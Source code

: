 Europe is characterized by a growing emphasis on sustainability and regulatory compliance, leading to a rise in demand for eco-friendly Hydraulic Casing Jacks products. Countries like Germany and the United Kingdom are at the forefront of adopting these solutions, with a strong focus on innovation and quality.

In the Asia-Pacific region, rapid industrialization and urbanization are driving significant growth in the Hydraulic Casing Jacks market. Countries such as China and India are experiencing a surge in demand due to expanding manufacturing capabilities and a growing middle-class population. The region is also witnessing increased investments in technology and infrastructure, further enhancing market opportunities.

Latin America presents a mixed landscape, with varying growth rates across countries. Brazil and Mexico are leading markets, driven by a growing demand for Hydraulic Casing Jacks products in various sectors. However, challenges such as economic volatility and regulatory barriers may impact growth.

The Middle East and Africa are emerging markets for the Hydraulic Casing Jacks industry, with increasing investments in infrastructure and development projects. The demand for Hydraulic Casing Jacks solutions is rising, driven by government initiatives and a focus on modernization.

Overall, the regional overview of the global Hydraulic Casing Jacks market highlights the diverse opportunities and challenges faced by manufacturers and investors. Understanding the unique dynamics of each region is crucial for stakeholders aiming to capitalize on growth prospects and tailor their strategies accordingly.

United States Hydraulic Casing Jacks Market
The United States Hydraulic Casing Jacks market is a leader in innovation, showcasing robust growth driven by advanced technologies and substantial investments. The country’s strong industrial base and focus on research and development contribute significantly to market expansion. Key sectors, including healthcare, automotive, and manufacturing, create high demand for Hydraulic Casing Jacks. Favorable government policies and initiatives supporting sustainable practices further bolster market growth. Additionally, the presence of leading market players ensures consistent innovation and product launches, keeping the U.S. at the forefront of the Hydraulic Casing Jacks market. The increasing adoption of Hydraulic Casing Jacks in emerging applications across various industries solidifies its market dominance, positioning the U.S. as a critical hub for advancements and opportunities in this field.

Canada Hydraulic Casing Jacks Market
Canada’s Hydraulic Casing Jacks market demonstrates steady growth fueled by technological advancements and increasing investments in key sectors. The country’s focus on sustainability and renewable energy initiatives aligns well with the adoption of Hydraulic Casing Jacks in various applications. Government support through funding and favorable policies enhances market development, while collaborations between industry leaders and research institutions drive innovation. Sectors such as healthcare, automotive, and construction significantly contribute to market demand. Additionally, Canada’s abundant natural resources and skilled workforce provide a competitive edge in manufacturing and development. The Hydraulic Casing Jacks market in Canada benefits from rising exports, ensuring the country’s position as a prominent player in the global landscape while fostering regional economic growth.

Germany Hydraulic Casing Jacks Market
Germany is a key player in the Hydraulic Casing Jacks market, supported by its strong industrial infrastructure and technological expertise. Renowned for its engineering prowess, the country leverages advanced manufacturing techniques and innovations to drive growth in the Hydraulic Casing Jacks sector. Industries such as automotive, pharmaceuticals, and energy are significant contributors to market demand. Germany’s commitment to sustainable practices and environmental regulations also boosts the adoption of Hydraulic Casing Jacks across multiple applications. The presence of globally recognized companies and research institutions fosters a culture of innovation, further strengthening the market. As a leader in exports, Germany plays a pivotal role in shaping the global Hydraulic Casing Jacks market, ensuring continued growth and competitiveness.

What you have to do
Reproduce every record above exactly.

Response to the exercise
Source code

: Europe is characterized by a growing emphasis on sustainability and regulatory compliance, leading to a rise in demand for eco-friendly Hydraulic Casing Jacks products. Countries like Germany and the United Kingdom are at the forefront of adopting these solutions, with a strong focus on innovation and quality.

In the Asia-Pacific region, rapid industrialization and urbanization are driving significant growth in the Hydraulic Casing Jacks market. Countries such as China and India are experiencing a surge in demand due to expanding manufacturing capabilities and a growing middle-class population. The region is also witnessing increased investments in technology and infrastructure, further enhancing market opportunities.

Latin America presents a mixed landscape, with varying growth rates across countries. Brazil and Mexico are leading markets, driven by a growing demand for Hydraulic Casing Jacks products in various sectors. However, challenges such as economic volatility and regulatory barriers may impact growth.

The Middle East and Africa are emerging markets for the Hydraulic Casing Jacks industry, with increasing investments in infrastructure and development projects. The demand for Hydraulic Casing Jacks solutions is rising, driven by government initiatives and a focus on modernization.

Overall, the regional overview of the global Hydraulic Casing Jacks market highlights the diverse opportunities and challenges faced by manufacturers and investors. Understanding the unique dynamics of each region is crucial for stakeholders aiming to capitalize on growth prospects and tailor their strategies accordingly.

United States Hydraulic Casing Jacks Market
The United States Hydraulic Casing Jacks market is a leader in innovation, showcasing robust growth driven by advanced technologies and substantial investments. The country’s strong industrial base and focus on research and development contribute significantly to market expansion. Key sectors, including healthcare, automotive, and manufacturing, create high demand for Hydraulic Casing Jacks. Favorable government policies and initiatives supporting sustainable practices further bolster market growth. Additionally, the presence of leading market players ensures consistent innovation and product launches, keeping the U.S. at the forefront of the Hydraulic Casing Jacks market. The increasing adoption of Hydraulic Casing Jacks in emerging applications across various industries solidifies its market dominance, positioning the U.S. as a critical hub for advancements and opportunities in this field.

Canada Hydraulic Casing Jacks Market
Canada’s Hydraulic Casing Jacks market demonstrates steady growth fueled by technological advancements and increasing investments in key sectors. The country’s focus on sustainability and renewable energy initiatives aligns well with the adoption of Hydraulic Casing Jacks in various applications. Government support through funding and favorable policies enhances market development, while collaborations between industry leaders and research institutions drive innovation. Sectors such as healthcare, automotive, and construction significantly contribute to market demand. Additionally, Canada’s abundant natural resources and skilled workforce provide a competitive edge in manufacturing and development. The Hydraulic Casing Jacks market in Canada benefits from rising exports, ensuring the country’s position as a prominent player in the global landscape while fostering regional economic growth.

Germany Hydraulic Casing Jacks Market
Germany is a key player in the Hydraulic Casing Jacks market, supported by its strong industrial infrastructure and technological expertise. Renowned for its engineering prowess, the country leverages advanced manufacturing techniques and innovations to drive growth in the Hydraulic Casing Jacks sector. Industries such as automotive, pharmaceuticals, and energy are significant contributors to market demand. Germany’s commitment to sustainable practices and environmental regulations also boosts the adoption of Hydraulic Casing Jacks across multiple applications. The presence of globally recognized companies and research institutions fosters a culture of innovation, further strengthening the market. As a leader in exports, Germany plays a pivotal role in shaping the global Hydraulic Casing Jacks market, ensuring continued growth and competitiveness.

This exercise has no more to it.